Research · 2026-06-01
Cross-document reconciliation on the DEXPI reference P&ID.
Engineering rework lives in the gap between documents. A datasheet says PT-101 reads 0–150 psi, the P&ID says 0–100 psi, the cable schedule terminates at a tag that isn’t in the index. The Tagsight cross-document reconciliation benchmark plants seven contradictions across a six-document bundle and asks fourteen engineer questions against it. On the DEXPI Public Reference P&ID (C01V04-VER.EX01, Methanol synthesis, CC BY 4.0), Tagsight detects 7 of 7 contradictions with zero false positives and scores 14 of 14 questions at 1.00. Methodology, scorers, question bank, contradiction list, and truth file are all public.

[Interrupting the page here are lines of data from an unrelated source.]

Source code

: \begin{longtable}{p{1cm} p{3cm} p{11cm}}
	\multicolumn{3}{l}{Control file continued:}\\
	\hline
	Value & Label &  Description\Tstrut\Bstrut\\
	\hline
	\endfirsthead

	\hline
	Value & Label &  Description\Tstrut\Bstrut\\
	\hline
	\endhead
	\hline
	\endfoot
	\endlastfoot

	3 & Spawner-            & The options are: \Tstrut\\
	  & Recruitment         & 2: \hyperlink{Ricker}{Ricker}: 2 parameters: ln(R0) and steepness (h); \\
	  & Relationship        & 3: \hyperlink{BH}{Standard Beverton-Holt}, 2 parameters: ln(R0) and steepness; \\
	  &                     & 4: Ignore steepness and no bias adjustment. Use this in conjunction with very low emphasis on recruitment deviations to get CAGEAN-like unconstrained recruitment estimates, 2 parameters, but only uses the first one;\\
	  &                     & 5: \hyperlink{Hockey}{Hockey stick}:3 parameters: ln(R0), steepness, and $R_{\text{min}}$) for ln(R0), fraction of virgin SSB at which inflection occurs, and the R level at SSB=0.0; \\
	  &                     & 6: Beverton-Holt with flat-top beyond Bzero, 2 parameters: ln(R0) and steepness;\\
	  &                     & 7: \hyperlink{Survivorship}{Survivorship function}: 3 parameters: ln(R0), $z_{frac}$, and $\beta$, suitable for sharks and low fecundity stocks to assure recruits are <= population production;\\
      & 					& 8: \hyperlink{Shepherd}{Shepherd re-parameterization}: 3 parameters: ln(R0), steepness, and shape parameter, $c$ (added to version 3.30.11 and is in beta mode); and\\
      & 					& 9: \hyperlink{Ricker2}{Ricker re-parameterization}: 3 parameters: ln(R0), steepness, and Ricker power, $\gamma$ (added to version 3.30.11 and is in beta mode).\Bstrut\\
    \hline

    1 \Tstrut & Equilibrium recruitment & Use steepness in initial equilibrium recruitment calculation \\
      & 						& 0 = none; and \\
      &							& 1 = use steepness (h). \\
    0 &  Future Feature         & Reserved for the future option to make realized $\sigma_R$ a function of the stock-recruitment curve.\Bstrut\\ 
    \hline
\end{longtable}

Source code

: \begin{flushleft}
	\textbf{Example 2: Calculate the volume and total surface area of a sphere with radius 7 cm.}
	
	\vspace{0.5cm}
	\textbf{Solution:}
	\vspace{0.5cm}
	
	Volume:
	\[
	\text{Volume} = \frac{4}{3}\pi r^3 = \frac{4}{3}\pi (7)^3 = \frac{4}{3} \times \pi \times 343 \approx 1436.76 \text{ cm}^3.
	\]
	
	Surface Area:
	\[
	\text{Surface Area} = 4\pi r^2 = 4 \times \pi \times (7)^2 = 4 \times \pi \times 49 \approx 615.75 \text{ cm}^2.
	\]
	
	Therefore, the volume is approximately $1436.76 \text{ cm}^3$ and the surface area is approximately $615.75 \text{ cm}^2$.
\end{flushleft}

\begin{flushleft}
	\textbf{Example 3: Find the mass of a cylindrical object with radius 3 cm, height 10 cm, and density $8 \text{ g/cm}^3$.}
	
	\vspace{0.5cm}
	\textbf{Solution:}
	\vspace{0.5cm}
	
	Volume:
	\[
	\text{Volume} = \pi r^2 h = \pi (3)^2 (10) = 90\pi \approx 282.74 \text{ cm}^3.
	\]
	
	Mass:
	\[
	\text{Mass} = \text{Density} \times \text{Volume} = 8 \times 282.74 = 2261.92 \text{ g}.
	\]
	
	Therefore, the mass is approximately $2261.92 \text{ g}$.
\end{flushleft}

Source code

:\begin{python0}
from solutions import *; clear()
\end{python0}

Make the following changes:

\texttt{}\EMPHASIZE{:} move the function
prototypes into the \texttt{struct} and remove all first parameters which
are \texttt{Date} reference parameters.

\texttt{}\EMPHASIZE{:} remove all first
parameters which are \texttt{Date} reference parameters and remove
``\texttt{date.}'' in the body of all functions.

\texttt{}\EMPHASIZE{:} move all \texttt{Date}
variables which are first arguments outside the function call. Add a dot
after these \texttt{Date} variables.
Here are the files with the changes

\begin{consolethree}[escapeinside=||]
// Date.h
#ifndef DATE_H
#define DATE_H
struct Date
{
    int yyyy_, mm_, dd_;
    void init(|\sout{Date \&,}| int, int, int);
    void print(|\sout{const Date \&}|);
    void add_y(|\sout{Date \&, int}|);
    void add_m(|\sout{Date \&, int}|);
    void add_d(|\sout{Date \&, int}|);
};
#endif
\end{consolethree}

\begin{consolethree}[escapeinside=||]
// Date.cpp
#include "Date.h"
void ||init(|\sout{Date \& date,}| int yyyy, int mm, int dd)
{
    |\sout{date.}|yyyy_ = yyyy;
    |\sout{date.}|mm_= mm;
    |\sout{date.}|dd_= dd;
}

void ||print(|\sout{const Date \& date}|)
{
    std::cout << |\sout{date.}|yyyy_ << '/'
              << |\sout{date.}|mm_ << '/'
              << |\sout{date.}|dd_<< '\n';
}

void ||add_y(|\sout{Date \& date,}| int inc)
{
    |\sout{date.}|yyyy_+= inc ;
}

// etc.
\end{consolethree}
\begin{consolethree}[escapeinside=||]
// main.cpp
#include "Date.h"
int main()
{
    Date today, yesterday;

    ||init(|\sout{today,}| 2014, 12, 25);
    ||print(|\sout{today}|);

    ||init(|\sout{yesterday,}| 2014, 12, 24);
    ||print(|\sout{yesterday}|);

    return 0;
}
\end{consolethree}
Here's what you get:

Why publish a cross-document benchmark
Per-page extraction accuracy is the easy benchmark to publish. A vendor takes a single P&ID, counts how many instrument bubbles the system reads, and reports a recall percentage. That number answers a narrow question: can the system read one drawing.
The harder question, and the one that actually moves rework hours, is: can the system find the contradictions that get caught at SAT and ripped out in a punch list. Range disagreements between the P&ID and the datasheet binder. Loop numbers that don’t match across the index, the loop sheet, and the JB schedule. A cable that terminates at a tag nobody else has heard of. These are the failure modes a working engineer recognises immediately.
Per-page extraction does not measure them. A system can read every bubble on a single sheet correctly and still ship a bundle that contradicts itself. The reverse is also true: a system with mediocre per-page recall can still catch every contradiction if it joins documents well. The two skills are independent.
What the benchmark measures
Two metrics, both scored against a frozen truth file:
- Contradiction detection. Seven planted contradictions across the bundle, distributed across the six document classes. The system must surface each one and must not surface any false positives. Reported as N caught / 7 planted + F false positives.
- Engineer question accuracy. Fourteen questions covering eleven primitives (lookup, list, count, find_missing, find_inconsistencies, trace, impact, standards_check). Each question is scored by the scorer that fits the answer shape: exact match for lookups, set equality for unordered lists, subset for partial-credit lists, entity-attributed F1 for question-answering tasks per MEBench (arxiv 2502.18993). Overall score is the mean across the fourteen questions.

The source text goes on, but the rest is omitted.